» Stored data entries

▶

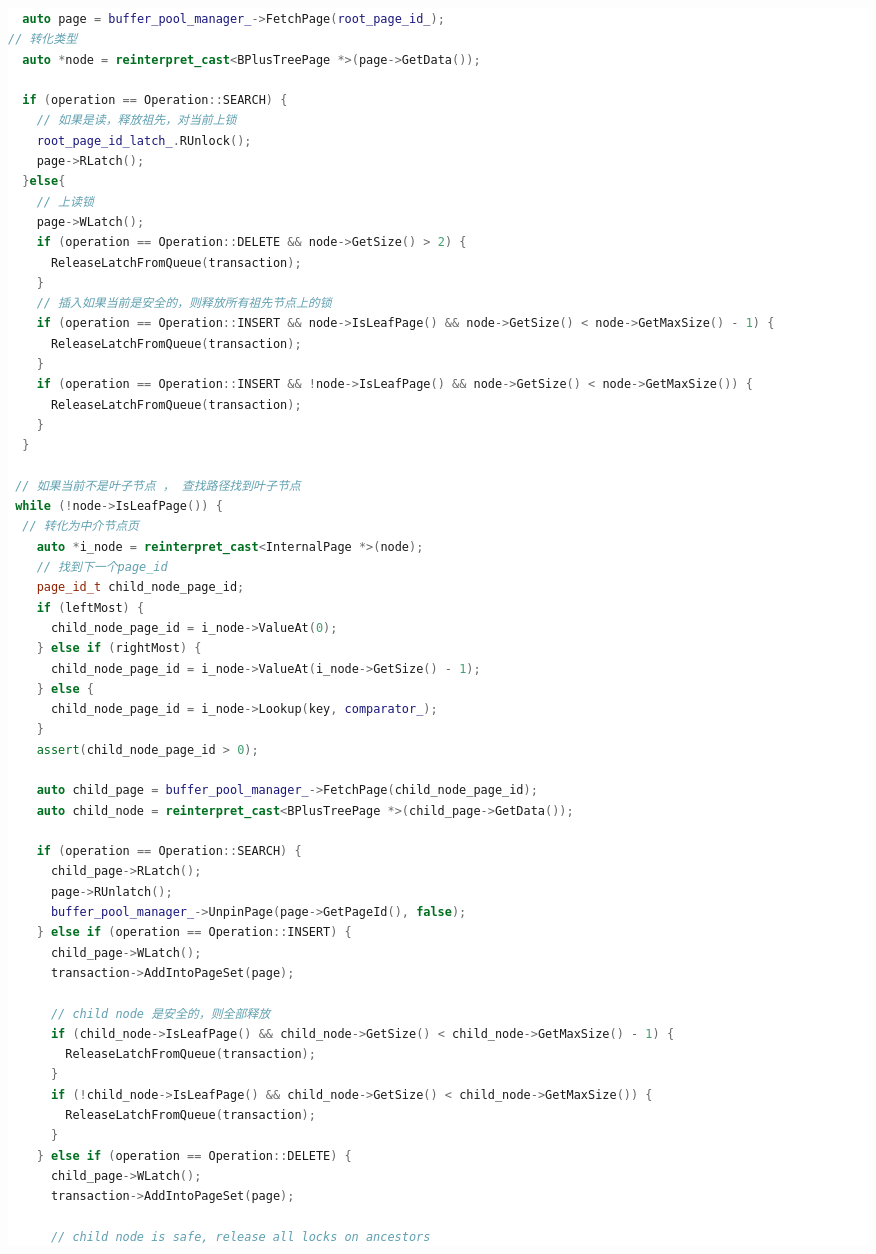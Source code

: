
 ```cpp
  auto page = buffer_pool_manager_->FetchPage(root_page_id_);
// 转化类型
  auto *node = reinterpret_cast<BPlusTreePage *>(page->GetData());

  if (operation == Operation::SEARCH) {
    // 如果是读，释放祖先，对当前上锁
    root_page_id_latch_.RUnlock();
    page->RLatch();
  }else{
    // 上读锁
    page->WLatch();
    if (operation == Operation::DELETE && node->GetSize() > 2) {
      ReleaseLatchFromQueue(transaction);
    }
    // 插入如果当前是安全的，则释放所有祖先节点上的锁
    if (operation == Operation::INSERT && node->IsLeafPage() && node->GetSize() < node->GetMaxSize() - 1) {
      ReleaseLatchFromQueue(transaction);
    }
    if (operation == Operation::INSERT && !node->IsLeafPage() && node->GetSize() < node->GetMaxSize()) {
      ReleaseLatchFromQueue(transaction);
    }
  }

 // 如果当前不是叶子节点 ， 查找路径找到叶子节点
 while (!node->IsLeafPage()) {
  // 转化为中介节点页
    auto *i_node = reinterpret_cast<InternalPage *>(node);
    // 找到下一个page_id
    page_id_t child_node_page_id;
    if (leftMost) {
      child_node_page_id = i_node->ValueAt(0);
    } else if (rightMost) {
      child_node_page_id = i_node->ValueAt(i_node->GetSize() - 1);
    } else {
      child_node_page_id = i_node->Lookup(key, comparator_);
    }
    assert(child_node_page_id > 0);

    auto child_page = buffer_pool_manager_->FetchPage(child_node_page_id);
    auto child_node = reinterpret_cast<BPlusTreePage *>(child_page->GetData());

    if (operation == Operation::SEARCH) {
      child_page->RLatch();
      page->RUnlatch();
      buffer_pool_manager_->UnpinPage(page->GetPageId(), false);
    } else if (operation == Operation::INSERT) {
      child_page->WLatch();
      transaction->AddIntoPageSet(page);

      // child node 是安全的，则全部释放
      if (child_node->IsLeafPage() && child_node->GetSize() < child_node->GetMaxSize() - 1) {
        ReleaseLatchFromQueue(transaction);
      }
      if (!child_node->IsLeafPage() && child_node->GetSize() < child_node->GetMaxSize()) {
        ReleaseLatchFromQueue(transaction);
      }
    } else if (operation == Operation::DELETE) {
      child_page->WLatch();
      transaction->AddIntoPageSet(page);

      // child node is safe, release all locks on ancestors
```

◀

Output the records exactly, and let none of their pictures appear in the copy.

Source code

:
 ```cpp
  auto page = buffer_pool_manager_->FetchPage(root_page_id_);
// 转化类型
  auto *node = reinterpret_cast<BPlusTreePage *>(page->GetData());

  if (operation == Operation::SEARCH) {
    // 如果是读，释放祖先，对当前上锁
    root_page_id_latch_.RUnlock();
    page->RLatch();
  }else{
    // 上读锁
    page->WLatch();
    if (operation == Operation::DELETE && node->GetSize() > 2) {
      ReleaseLatchFromQueue(transaction);
    }
    // 插入如果当前是安全的，则释放所有祖先节点上的锁
    if (operation == Operation::INSERT && node->IsLeafPage() && node->GetSize() < node->GetMaxSize() - 1) {
      ReleaseLatchFromQueue(transaction);
    }
    if (operation == Operation::INSERT && !node->IsLeafPage() && node->GetSize() < node->GetMaxSize()) {
      ReleaseLatchFromQueue(transaction);
    }
  }

 // 如果当前不是叶子节点 ， 查找路径找到叶子节点
 while (!node->IsLeafPage()) {
  // 转化为中介节点页
    auto *i_node = reinterpret_cast<InternalPage *>(node);
    // 找到下一个page_id
    page_id_t child_node_page_id;
    if (leftMost) {
      child_node_page_id = i_node->ValueAt(0);
    } else if (rightMost) {
      child_node_page_id = i_node->ValueAt(i_node->GetSize() - 1);
    } else {
      child_node_page_id = i_node->Lookup(key, comparator_);
    }
    assert(child_node_page_id > 0);

    auto child_page = buffer_pool_manager_->FetchPage(child_node_page_id);
    auto child_node = reinterpret_cast<BPlusTreePage *>(child_page->GetData());

    if (operation == Operation::SEARCH) {
      child_page->RLatch();
      page->RUnlatch();
      buffer_pool_manager_->UnpinPage(page->GetPageId(), false);
    } else if (operation == Operation::INSERT) {
      child_page->WLatch();
      transaction->AddIntoPageSet(page);

      // child node 是安全的，则全部释放
      if (child_node->IsLeafPage() && child_node->GetSize() < child_node->GetMaxSize() - 1) {
        ReleaseLatchFromQueue(transaction);
      }
      if (!child_node->IsLeafPage() && child_node->GetSize() < child_node->GetMaxSize()) {
        ReleaseLatchFromQueue(transaction);
      }
    } else if (operation == Operation::DELETE) {
      child_page->WLatch();
      transaction->AddIntoPageSet(page);

      // child node is safe, release all locks on ancestors
```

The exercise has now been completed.